Lego announces plans to stop making plastic blocks by 2030
3 September 2018, 11:13 | Updated: 3 September 2018, 12:27
The famous building blocks are going to be made out of a more sustainable material.
Lego is ditching its iconic plastic blocks for a more eco-friendly material.
After 85 years of production, Danish toymaker Lego have announced plans to make new pieces from plant-based plastic instead.
In a bid to turn more eco-friendly, Lego have begun production on 25 various brick shapes that will resemble leaves, bushes and trees. Other sustainable shapes will also include the brushes in the car washes and street sweepers on the Lego City line - and dragon wings.

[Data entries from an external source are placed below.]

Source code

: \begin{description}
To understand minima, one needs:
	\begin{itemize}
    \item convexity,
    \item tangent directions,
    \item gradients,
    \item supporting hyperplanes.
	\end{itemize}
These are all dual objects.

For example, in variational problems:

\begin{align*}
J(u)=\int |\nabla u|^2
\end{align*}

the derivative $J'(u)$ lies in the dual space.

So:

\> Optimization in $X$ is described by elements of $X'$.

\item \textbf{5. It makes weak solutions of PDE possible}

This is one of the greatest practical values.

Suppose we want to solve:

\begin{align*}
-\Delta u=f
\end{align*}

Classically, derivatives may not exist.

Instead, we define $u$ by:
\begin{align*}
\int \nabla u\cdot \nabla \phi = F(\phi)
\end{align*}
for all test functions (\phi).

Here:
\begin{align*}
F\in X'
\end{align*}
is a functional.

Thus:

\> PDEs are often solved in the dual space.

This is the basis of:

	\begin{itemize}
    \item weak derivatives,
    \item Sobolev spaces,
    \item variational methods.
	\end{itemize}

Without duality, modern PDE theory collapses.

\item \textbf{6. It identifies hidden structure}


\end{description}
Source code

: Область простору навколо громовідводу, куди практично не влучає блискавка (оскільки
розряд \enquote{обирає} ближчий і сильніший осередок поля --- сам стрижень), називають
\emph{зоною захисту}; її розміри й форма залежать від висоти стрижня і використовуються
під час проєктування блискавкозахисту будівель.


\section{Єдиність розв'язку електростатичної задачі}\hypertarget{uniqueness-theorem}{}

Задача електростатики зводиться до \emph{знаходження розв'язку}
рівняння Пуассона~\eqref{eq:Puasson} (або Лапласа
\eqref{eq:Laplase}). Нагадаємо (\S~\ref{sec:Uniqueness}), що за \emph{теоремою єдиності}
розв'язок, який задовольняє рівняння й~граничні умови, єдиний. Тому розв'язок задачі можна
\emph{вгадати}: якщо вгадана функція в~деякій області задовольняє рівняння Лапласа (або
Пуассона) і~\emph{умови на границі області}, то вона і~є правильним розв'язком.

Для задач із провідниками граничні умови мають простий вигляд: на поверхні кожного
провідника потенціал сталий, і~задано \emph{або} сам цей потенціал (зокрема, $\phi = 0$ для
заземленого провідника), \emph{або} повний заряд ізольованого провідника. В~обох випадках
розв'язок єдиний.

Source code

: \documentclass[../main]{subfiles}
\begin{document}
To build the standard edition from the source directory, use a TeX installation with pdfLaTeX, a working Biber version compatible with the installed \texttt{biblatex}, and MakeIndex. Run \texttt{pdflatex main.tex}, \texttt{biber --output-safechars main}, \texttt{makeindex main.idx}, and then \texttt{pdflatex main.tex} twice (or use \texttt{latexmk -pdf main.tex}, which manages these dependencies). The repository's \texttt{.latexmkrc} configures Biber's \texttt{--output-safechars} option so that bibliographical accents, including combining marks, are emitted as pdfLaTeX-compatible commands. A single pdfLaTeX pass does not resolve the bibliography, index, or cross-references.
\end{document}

These new eco-friendly pieces, which will begin to appear in Lego box sets later this year, are the first steps towards the company's aim to replace all current fossil fuel-based raw materials by 2030.
The new pieces, which are made from polyethylene, have been tested to ensure that they meet Lego's strict standards, although the toy manufacturer admits that the plant-based plastic isn't resilient enough to make the classic brick shapes.
Tim Brooks, vice-president of environmental responsibility at Lego group, explained that this is a promising start to the company's end goal of reaching zero waste in operations.
He said: "At Lego, we want to make a positive impact on the world around us, and are working hard to make great play products for children using sustainable materials.
"This is a great first step in our ambitious commitment of making all Lego bricks using sustainable material."
Lego have also advised any families with unwanted bricks to donate them to charity shops, or recycle them.